Among the new powers the IRS would assume, the report says: The authority to confiscate tax refunds, to impose fines of over $2,200 per taxpayer, and to verify whether taxpayers' health insurance coverage is "acceptable."
One measure of the scope of the IRS' new responsibilities under the healthcare overhaul: The agency might have to hire as many as 16,500 additional auditors, agents, and other employees in order to administer the program, according to Rep. Dave Camp, R-Mich., the ranking Republican on the Ways and Means Committee.
"It is a very dangerous expansion of the IRS' power and reach into the lives of virtually every American," Camp said in a statement released Thursday afternoon.
The Ways and Means report portrays healthcare reform as having a wide-ranging impact on how the IRS operates, including:
- IRS agents would be tasked with determining whether Americans had obtained the insurance coverage required under the individual mandate.
- Individuals could be fined $2,250 or 2 percent of income, whichever is greater, if you are unable to prove you have "minimum essential coverage."
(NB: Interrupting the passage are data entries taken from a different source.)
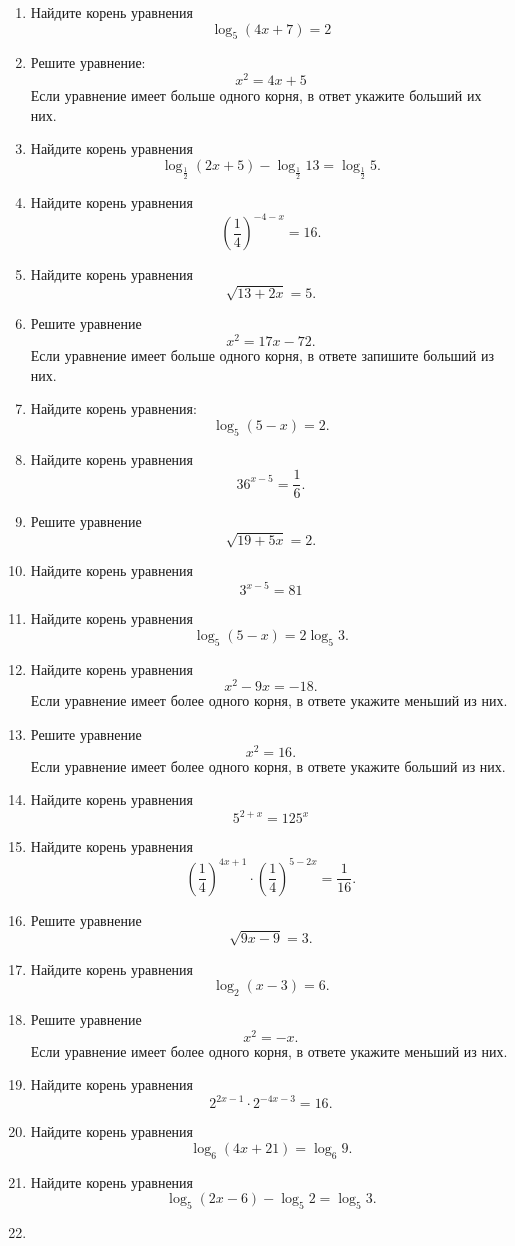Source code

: \begin{enumerate}
  Найдите корень уравнения: \[3^{8 - x} = 27.\]
\item
  Найдите корень уравнения \[\log_{5}(4x + 7) = 2\]
\item
  Решите уравнение: \[x^2=4x+5\] Если уравнение имеет больше одного
  корня, в ответ укажите больший их них.
\item
  Найдите корень уравнения
  \[\log_{\frac{1}{2}}(2x + 5) - \log_{\frac{1}{2}}13 = \log_{\frac{1}{2}}5.\]
\item
  Найдите корень уравнения \[\left(\frac{1}{4}\right)^{-4 - x} = 16.\]
\item
  Найдите корень уравнения \[\sqrt{13 + 2x} = 5.\]
\item
  Решите уравнение \[x^2 = 17x - 72.\] Если уравнение имеет больше
  одного корня, в ответе запишите больший из них.
\item
  Найдите корень уравнения: \[\log_{5}(5 - x) = 2.\]
\item
  Найдите корень уравнения \[36^{x - 5} = \frac{1}{6}.\]
\item
  Решите уравнение \[\sqrt{19 + 5x} = 2.\]
\item
  Найдите корень уравнения \[3^{x - 5} = 81\]
\item
  Найдите корень уравнения \[\log_{5}(5 - x) = 2\log_{5}3.\]
\item
  Найдите корень уравнения \[x^2 - 9x = -18.\] Если уравнение имеет
  более одного корня, в ответе укажите меньший из них.
\item
  Решите уравнение \[x^2 = 16.\] Если уравнение имеет более одного
  корня, в ответе укажите больший из них.
\item
  Найдите корень уравнения \[5^{2 + x} = 125^{x}\]
\item
  Найдите корень уравнения
  \[\left(\frac{1}{4}\right)^{4x + 1} \cdot \left(\frac{1}{4}\right)^{5 - 2x} = \frac{1}{16}.\]
\item
  Решите уравнение \[\sqrt{9x - 9} = 3.\]
\item
  Найдите корень уравнения \[\log_{2}(x - 3) = 6.\]
\item
  Решите уравнение \[x^2 = -x.\] Если уравнение имеет более одного
  корня, в ответе укажите меньший из них.
\item
  Найдите корень уравнения \[2^{2x - 1} \cdot 2^{-4x - 3} = 16.\]
\item
  Найдите корень уравнения \[\log_{6}(4x + 21) = \log_{6}9.\]
\item
  Найдите корень уравнения \[\log_{5}(2x - 6) - \log_{5}2 = \log_{5}3.\]
\item

\end{enumerate}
- The IRS would be empowered to confiscate tax refunds if necessary.
- Audits probably would increase as a result of the legislation's new requirements.
- The budget for IRS operations will balloon by $10 billion in the next decade in order to administrate the new program.
- Nearly half of the new individual mandate taxes will be paid "by Americans earning less than 300 percent of poverty, $66150 for a family of four.
A statement that Democrats are sure to dispute, the report, which Camp and fellow GOP Rep. Charles Boustany of Louisiana prepared, says healthcare reform would "fundamentally alter the relationship between the IRS and taxpayers."
Essentially, the Republicans state, the reform bill makes the IRS responsible for "tracking the monthly health insurance status of roughly 300 million Americans."
They express the concern that reform would alter the IRS' traditional mission of collecting revenue, and adding a social-program delivery function to its portfolio.
"This is an unprecedented new role for the IRS — one that will inject the IRS even further into the lives of American families," the report warns.
Ironically, two groups of residents would be declared exempt from IRS enforcement measures, according to the Republicans: One is illegal immigrants who aren't supposed to be included in the insurance exchanges in the first place. The other consists of people who are incarcerated.